Misha is too excitable for a regular collar and will sometimes make himself cough if he is too enthused about... a leaf, or a cat, or a duck etc. Vet checked him for trachea and said that didn't seem to be a problem though. We use a Y front harness because I feel it is less restrictive on his shoulders. He does pull some still but is not very bad. It does take extra effort to teach leash walking though. If I was using a regular collar I would use his martingale collar. They are safer because they apply even pressure around the neck rather than right at the trachea. For a spoo you are probably fine. They are not as delicate.


----------



## Starvt (Nov 5, 2019)

Sitting and waiting until she relaxes is perfect! That way she doesn't 'practice' pulling on the leash. The more you prevent it from happening, the less she will use it as a go-to response.
Honestly any kind of attachment can cause injury if a dog is not trained well. I have seen/heard of dogs with neck injuries from head halters, trachea from flat collars, shoulder/spine from harnesses. Plus dogs that slipped out of harnesses and got injured being loose. I can't think of any large breed dogs with trachea damage though. Like Raindrops said, spoos aren't as delicate that way as some of the littles. And I'm a big fan of martingales too! They also have the added benefit of being much less likely to slip out of.


----------



## Charlie's Person (Dec 9, 2018)

Willowgirl said:


> I feel like whenever I see a photo on Instagram of a beautiful poodle they are wearing an easy walk type harness collar thing.(I think that’s what they’re called)
> Do they make walking easier or is it to protect the coat?
> My 5 month puppy Willow does great with a regular collar around our quiet neighborhood free of distractions. She does try to pull me down on occasion if she sees a bird or dog before me. But this happening less and less often. I still feel like when I do have to pull her it may hurt her neck and I hate that. So we just sit and wait and try to relax a while. Haha
> View attachment 464835
> View attachment 464835


What a lovely dog! We use a Ruff Wear harness with Charlie, our 80+ pound Spoo when hiking in the mountains. He has been trained to steady me on downwards steep, slippery terrain and help me up tough inclines. When walking in town, he wears a Gentle Leader headcollar and stays at heel with a loose lead - unless we encounter one of his special dog friends when he does pull. Still working on that. I have a bad shoulder and cannot risk it being wrenched by an excited dog as powerful as Charlie, so the headcollar is excellent. 

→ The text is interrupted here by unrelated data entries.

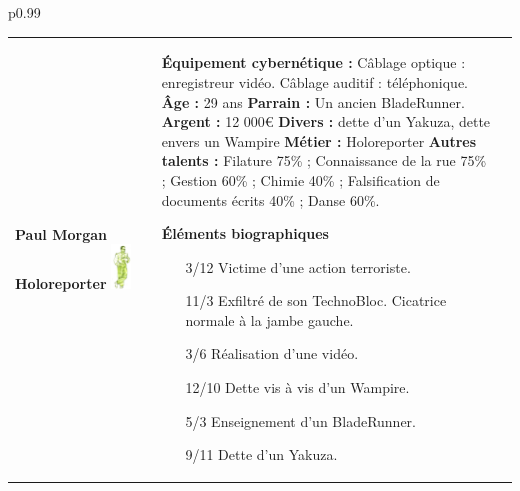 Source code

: \documentclass[11pt,twoside,a4paper]{article}
\begin{document}
\begin{longtable}[ht]{ p{} }
	
		\hline
	\begin{tabular}[h]{ p{} p{} p{} }
		\textbf{Paul Morgan}										\newline
		\textbf{\small Holoreporter}								\newline
			\newline
		\includegraphics[width=0.15\textwidth]{img/personnagePaulMorgan.jpg}		
			\newline
			
		& %
			
		\textbf{{\'E}quipement cybern{\'e}tique : }C{\^a}blage optique : enregistreur vid{\'e}o. C{\^a}blage auditif : t{\'e}l{\'e}phonique. \newline
		\textbf{{\^A}ge : } 29 ans 											\newline
		\textbf{Parrain : } Un ancien BladeRunner. 							\newline
		\textbf{Argent : } 12 000\euro 										\newline
		\textbf{Divers : } dette d'un Yakuza, dette envers un Wampire		\newline
		\textbf{M{\'e}tier : } Holoreporter									\newline
		\textbf{Autres talents : } Filature 75\% ; Connaissance de la rue 75\% ; Gestion 60\% ; Chimie 40\% ; Falsification de documents {\'e}crits 40\% ; Danse 60\%. \newline
		
		\textbf{{\'E}l{\'e}ments biographiques}
		\begin{itemize}
			\item[3/12] Victime d'une action terroriste. 
			\item[11/3] Exfiltr{\'e} de son TechnoBloc. Cicatrice normale {\`a} la jambe gauche. 
			\item[3/6] R{\'e}alisation d'une vid{\'e}o. 
			\item[12/10] Dette vis {\`a} vis d'un Wampire. 
			\item[5/3] Enseignement d'un BladeRunner. 
			\item[9/11] Dette d'un Yakuza. 
		\end{itemize}
		

\end{tabular}
\end{longtable}
\end{document}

Sent from my STV100-3 using Tapatalk


----------



## rkj__ (Dec 24, 2017)

We really like the front clip harnesses for our dogs. It definitely makes walks and adventures easier. 












Sent from my iPhone using Tapatalk


----------



## cowpony (Dec 30, 2009)

The Easy Walk never really fit either Pogo or Snarky properly once they got their full adult size. The part around the ribcage was too short and the part across the chest was too long. The harness clearly wasn't designed for dogs with narrow deep chests. Even though the fit was wrong i still got a lot of use out of the ones I bought.

The three in one style by Petsafe has more adjustments and fits better, but I have a hard time remembering which clip buckles to what when I have them all undone. I just avoid unbuckling the neck straps


----------



## Willowgirl (Jan 28, 2020)

We tried the easy walk today at pet smart and it was too big or too small. I think I will order the one Peggy suggested. Thank you all for your help!


----------



## Mufar42 (Jan 1, 2017)

We still use the pinch collar, no pulling or correcting oneself needed. I started g going back to the flat collar but he will occasionally pull on that, when he sees something he wold like to go too and that collar chokes him. I do have a freedom no pull harness that we bought for our boxer when he was young. It will probably fit Renn but our boxer somehow pulled out of it so I am leary. I also have a size medium kurgo (never used) and fits no one. I will put that on the seller forum.


----------



## PeggyTheParti (Sep 5, 2019)

The Freedom Harness has two rings, which you can use simultaneously: One on the back and one at the front. The one on the back tightens the straps when pulled, applying pressure behind the legs, while the front is stationary and just helps guide them back towards you if they pull.

To use them together you'd need their special leash, or a coupler. We don't bother.

I did once try attaching two leashes (one to each ring), and I was impressed by how much gentle control I had over Peggy's forward movement. But I found it far too cumbersome for everyday walks.

If you do get this harness, make sure it's the one with the velvet strap for behind the legs. I think it would chafe otherwise. And, as with all harnesses (but especially important because of the cinching action on this one), never let Willow wear it unsupervised.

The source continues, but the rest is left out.